The crystal skipper has two broods per year.  The first brood emerges from the chrysalis stage from mid-April to mid-May.  Adults from this brood mate and the females then lay eggs.  The eggs hatch into caterpillars, which feed, grow and then undergo pupation to form a chrysalis.  After metamorphosis, the second brood adults emerge between mid-July and mid-August.  The caterpillars from this brood will grow until fall and then overwinter. The following spring they complete metamorphosis and the cycle repeats.  Therefore, the adults in the spring of the second year are the grandchildren of the brood from the previous spring.

The crystal skipper lays its eggs on seaside little bluestem, Schizachyrium littorale, and the caterpillars feed on this grass.

Habitat 

The crystal skipper is found along primary and secondary sand dunes where its hostplant, seaside little bluestem (Schizachyrium littorale), is present.  Although the largest and most dense populations of the skipper are usually on undisturbed sand dunes, the skipper can also persist in small patches of sand dune habitat, such as undeveloped lots in urban areas.  Additionally, the crystal skipper is found on several human-made dredge spoil islands that have been colonized by seaside little bluestem.

Conservation status 

The crystal skipper is globally rare but locally abundant.  Much of the sand dunes on Bogue Banks have been destroyed by development, leaving little habitat for the crystal skipper outside the two state parks.
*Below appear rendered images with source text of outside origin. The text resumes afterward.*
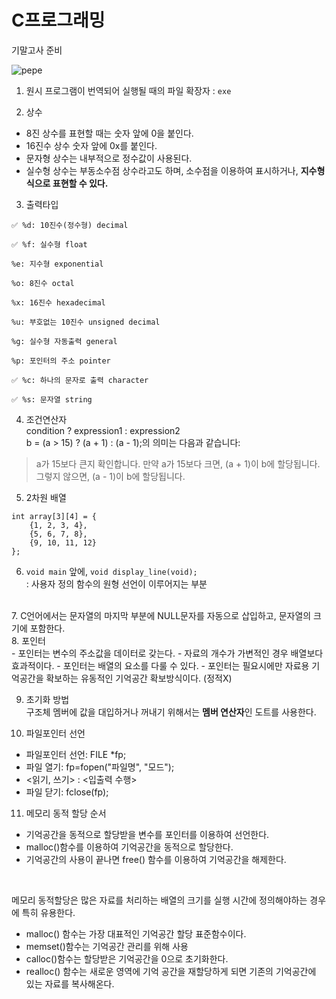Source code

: # C프로그래밍

기말고사 준비

![pepe](https://github.com/julie-min/TIL/assets/130271406/d2c6fdd4-ec45-41c9-b756-0bda3cf69e6b)


1. 원시 프로그램이 번역되어 실행될 때의 파일 확장자 : `exe`

2. 상수
- 8진 상수를 표현할 때는 숫자 앞에 0을 붙인다.
- 16진수 상수 숫자 앞에 0x를 붙인다.
- 문자형 상수는 내부적으로 정수값이 사용된다.
- 실수형 상수는 부동소수점 상수라고도 하며, 소수점을 이용하여 표시하거나, **지수형식으로 표현할 수 있다.**

3. 출력타입<br>
```
✅ %d: 10진수(정수형) decimal 

✅ %f: 실수형 float

%e: 지수형 exponential 

%o: 8진수 octal

%x: 16진수 hexadecimal

%u: 부호없는 10진수 unsigned decimal 

%g: 실수형 자동출력 general 

%p: 포인터의 주소 pointer 

✅ %c: 하나의 문자로 출력 character 

✅ %s: 문자열 string
```

4. 조건연산자<br>
condition ? expression1 : expression2<br>
b = (a > 15) ? (a + 1) : (a - 1);의 의미는 다음과 같습니다:

> a가 15보다 큰지 확인합니다.
만약 a가 15보다 크면, (a + 1)이 b에 할당됩니다.
그렇지 않으면, (a - 1)이 b에 할당됩니다.

5. 2차원 배열 <br>
```
int array[3][4] = {
    {1, 2, 3, 4},
    {5, 6, 7, 8},
    {9, 10, 11, 12}
};
```
6. `void main` 앞에, `void display_line(void);`<br> : 사용자 정의 함수의 원형 선언이 이루어지는 부분
<br>
7. C언어에서는 문자열의 마지막 부분에 NULL문자를 자동으로 삽입하고, 문자열의 크기에 포함한다.
<br>
8. 포인터 <br>
- 포인터는 변수의 주소값을 데이터로 갖는다.
- 자료의 개수가 가변적인 경우 배열보다 효과적이다.
- 포인터는 배열의 요소를 다룰 수 있다.
- 포인터는 필요시에만 자료용 기억공간을 확보하는 유동적인 기억공간 확보방식이다. (정적X)

9. 초기화 방법<br>
구조체 멤버에 값을 대입하거나 꺼내기 위해서는 **멤버 연산자**인 도트를 사용한다.<br>

10. 파일포인터 선언
- 파일포인터 선언: FILE *fp;
- 파일 열기: fp=fopen("파일명", "모드");
- <읽기, 쓰기> : <입출력 수행>
- 파일 닫기: fclose(fp);

11. 메모리 동적 할당 순서<br>
- 기억공간을 동적으로 할당받을 변수를 포인터를 이용하여 선언한다.
- malloc()함수를 이용하여 기억공간을 동적으로 할당한다.
- 기억공간의 사용이 끝나면 free() 함수를 이용하여 기억공간을 해제한다.
<br>

메모리 동적할당은 많은 자료를 처리하는 배열의 크기를 실행 시간에 정의해야하는 경우에 특히 유용한다. 
- malloc() 함수는 가장 대표적인 기억공간 할당 표준함수이다.
- memset()함수는 기억공간 관리를 위해 사용
- calloc()함수는 할당받은 기억공간을 0으로 초기화한다.
- realloc() 함수는 새로운 영역에 기억 공간을 재할당하게 되면 기존의 기억공간에 있는 자료를 복사해온다.
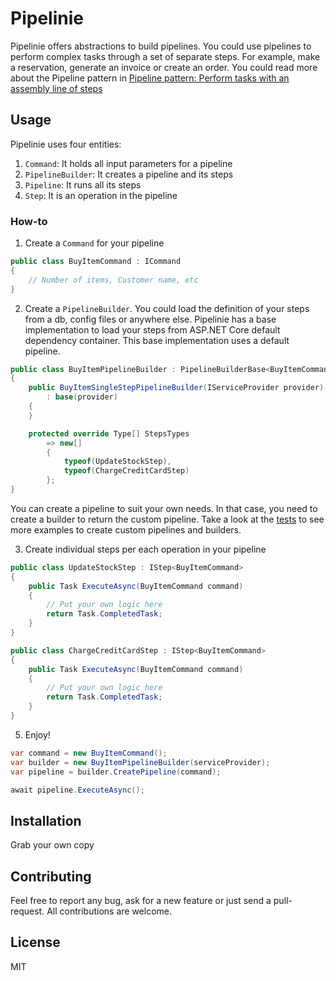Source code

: # Pipelinie

Pipelinie offers abstractions to build pipelines. You could use pipelines to perform complex tasks through a set of separate steps. For example, make a reservation, generate an invoice or create an order. You could read more about the Pipeline pattern in [Pipeline pattern: Perform tasks with an assembly line of steps](https://canro91.github.io/2020/02/14/PipelinePattern/)

## Usage

Pipelinie uses four entities:

1. `Command`: It holds all input parameters for a pipeline
2. `PipelineBuilder`: It creates a pipeline and its steps
3. `Pipeline`: It runs all its steps
4. `Step`: It is an operation in the pipeline

### How-to

1. Create a `Command` for your pipeline

```csharp
public class BuyItemCommand : ICommand
{
    // Number of items, Customer name, etc
}
```

2. Create a `PipelineBuilder`. You could load the definition of your steps from a db, config files or anywhere else. Pipelinie has a base implementation to load your steps from ASP.NET Core default dependency container. This base implementation uses a default pipeline.

```csharp
public class BuyItemPipelineBuilder : PipelineBuilderBase<BuyItemCommand>
{
    public BuyItemSingleStepPipelineBuilder(IServiceProvider provider)
        : base(provider)
    {
    }

    protected override Type[] StepsTypes
        => new[]
        {
            typeof(UpdateStockStep),
            typeof(ChargeCreditCardStep)
        };
}
```

You can create a pipeline to suit your own needs. In that case, you need to create a builder to return the custom pipeline. Take a look at the [tests](https://github.com/canro91/Pipelinie/tree/master/Pipelinie.Tests) to see more examples to create custom pipelines and builders.

3. Create individual steps per each operation in your pipeline

```csharp
public class UpdateStockStep : IStep<BuyItemCommand>
{
    public Task ExecuteAsync(BuyItemCommand command)
    {
        // Put your own logic here
        return Task.CompletedTask;
    }
}

public class ChargeCreditCardStep : IStep<BuyItemCommand>
{
    public Task ExecuteAsync(BuyItemCommand command)
    {
        // Put your own logic here
        return Task.CompletedTask;
    }
}
```

5. Enjoy!

```csharp
var command = new BuyItemCommand();
var builder = new BuyItemPipelineBuilder(serviceProvider);
var pipeline = builder.CreatePipeline(command);

await pipeline.ExecuteAsync();
```

## Installation

Grab your own copy

## Contributing

Feel free to report any bug, ask for a new feature or just send a pull-request. All contributions are welcome.
	
## License

MIT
The crystal skipper is a federal species of concern.  A “species of concern” is an informal designation by the U.S. Fish and Wildlife Service and is not a term that is defined under the U.S. Endangered Species Act.  The crystal skipper is not federally listed as threatened or endangered.  Insects cannot be listed under the North Carolina Endangered Species Act.

Conservation and restoration 

Crystal skippers rely on flowers for nectar and seaside little bluestem for hostplants.  Retaining native vegetation in your yard, especially dune grasses such as seaside little bluestem, can help create habitat for the crystal skipper and other native animals.  Alternately, you could try actively planting seaside little bluestem.

Native flowers that are commonly used for sources of nectar during the spring crystal skipper brood include: Yellow thistle (Cirsium horridulum), risky tread-softly or spurge nettle (Cnidoscolus stimulosus), southern dewberry (Rubus trivialis), and coastal prickly pear (Opuntia pusilla).  The summer brood of crystal skippers frequent morning glory (Ipomoea spp), especially in the morning.  Non-native plants (also called exotic plants) that are a common source of nectar include Lantana species.

References 

Burns, J.  2000.  A striking new species of skipper butterfly on the North Carolina coast.  51st Annual Meeting of the Lepidopterists Society, Wake Forest University, Winston-Salem, NC.

Burns, J. 2015. Speciation in an insular sand dune habitat: Atrytonopsis (Hesperiidae: Hesperiinae) - mainly from the southwestern United States and Mexico - off the Carolina coast.  Journal of the Lepidopterists' Society 69(4):275-292. 

Leidner, A. K. 2009.  Butterfly conservation in fragmented landscapes.  PhD dissertation, North Carolina State University.  

Leidner, A.K. and N.M. Haddad.  2010.  Natural, not urban, barriers limit dispersal of a coastal endemic butterfly.  Conservation Genetics 11:2311-2320. 

Leidner, A.K. and N.M. Haddad.  2011.  Combining measures of dispersal measures to identify conservation strategies in fragmented landscapes.  Conservation Biology 25:1022-1031 

Hall, S.P. 2003. Status survey for Atrytonopsis new species 1 in North Carolina. Report to the US Fish & Wildlife Service, Raleigh Field Office, Raleigh, NC.